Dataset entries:
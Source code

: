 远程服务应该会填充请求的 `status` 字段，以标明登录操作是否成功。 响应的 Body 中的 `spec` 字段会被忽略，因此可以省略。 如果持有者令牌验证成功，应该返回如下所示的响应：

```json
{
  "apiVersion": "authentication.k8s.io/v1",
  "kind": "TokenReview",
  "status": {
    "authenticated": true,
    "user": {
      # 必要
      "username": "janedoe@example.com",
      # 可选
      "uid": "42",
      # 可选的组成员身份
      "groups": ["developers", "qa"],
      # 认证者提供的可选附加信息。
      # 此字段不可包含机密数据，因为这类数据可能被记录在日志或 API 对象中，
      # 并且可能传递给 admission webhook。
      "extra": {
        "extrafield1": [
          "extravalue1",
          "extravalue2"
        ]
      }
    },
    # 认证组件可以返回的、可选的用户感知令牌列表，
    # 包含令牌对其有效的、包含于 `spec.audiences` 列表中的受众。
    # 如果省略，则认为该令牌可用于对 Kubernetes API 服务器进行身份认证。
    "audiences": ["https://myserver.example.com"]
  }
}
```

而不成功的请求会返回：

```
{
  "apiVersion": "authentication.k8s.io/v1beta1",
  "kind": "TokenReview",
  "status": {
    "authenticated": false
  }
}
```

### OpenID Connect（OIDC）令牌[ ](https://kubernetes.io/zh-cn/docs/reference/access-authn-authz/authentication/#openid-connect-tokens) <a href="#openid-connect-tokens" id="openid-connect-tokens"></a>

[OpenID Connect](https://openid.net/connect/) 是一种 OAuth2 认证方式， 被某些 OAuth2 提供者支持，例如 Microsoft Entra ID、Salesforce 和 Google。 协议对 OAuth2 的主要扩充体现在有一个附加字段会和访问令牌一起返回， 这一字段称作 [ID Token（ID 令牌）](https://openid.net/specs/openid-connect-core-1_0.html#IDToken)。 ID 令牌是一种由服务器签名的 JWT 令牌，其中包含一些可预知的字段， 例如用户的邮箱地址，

TASK:
Copy out all of the data exactly, leaving nothing out.

YOUR RESPONSE:
Source code

: 远程服务应该会填充请求的 `status` 字段，以标明登录操作是否成功。 响应的 Body 中的 `spec` 字段会被忽略，因此可以省略。 如果持有者令牌验证成功，应该返回如下所示的响应：

```json
{
  "apiVersion": "authentication.k8s.io/v1",
  "kind": "TokenReview",
  "status": {
    "authenticated": true,
    "user": {
      # 必要
      "username": "janedoe@example.com",
      # 可选
      "uid": "42",
      # 可选的组成员身份
      "groups": ["developers", "qa"],
      # 认证者提供的可选附加信息。
      # 此字段不可包含机密数据，因为这类数据可能被记录在日志或 API 对象中，
      # 并且可能传递给 admission webhook。
      "extra": {
        "extrafield1": [
          "extravalue1",
          "extravalue2"
        ]
      }
    },
    # 认证组件可以返回的、可选的用户感知令牌列表，
    # 包含令牌对其有效的、包含于 `spec.audiences` 列表中的受众。
    # 如果省略，则认为该令牌可用于对 Kubernetes API 服务器进行身份认证。
    "audiences": ["https://myserver.example.com"]
  }
}
```

而不成功的请求会返回：

```
{
  "apiVersion": "authentication.k8s.io/v1beta1",
  "kind": "TokenReview",
  "status": {
    "authenticated": false
  }
}
```

### OpenID Connect（OIDC）令牌[ ](https://kubernetes.io/zh-cn/docs/reference/access-authn-authz/authentication/#openid-connect-tokens) <a href="#openid-connect-tokens" id="openid-connect-tokens"></a>

[OpenID Connect](https://openid.net/connect/) 是一种 OAuth2 认证方式， 被某些 OAuth2 提供者支持，例如 Microsoft Entra ID、Salesforce 和 Google。 协议对 OAuth2 的主要扩充体现在有一个附加字段会和访问令牌一起返回， 这一字段称作 [ID Token（ID 令牌）](https://openid.net/specs/openid-connect-core-1_0.html#IDToken)。 ID 令牌是一种由服务器签名的 JWT 令牌，其中包含一些可预知的字段， 例如用户的邮箱地址，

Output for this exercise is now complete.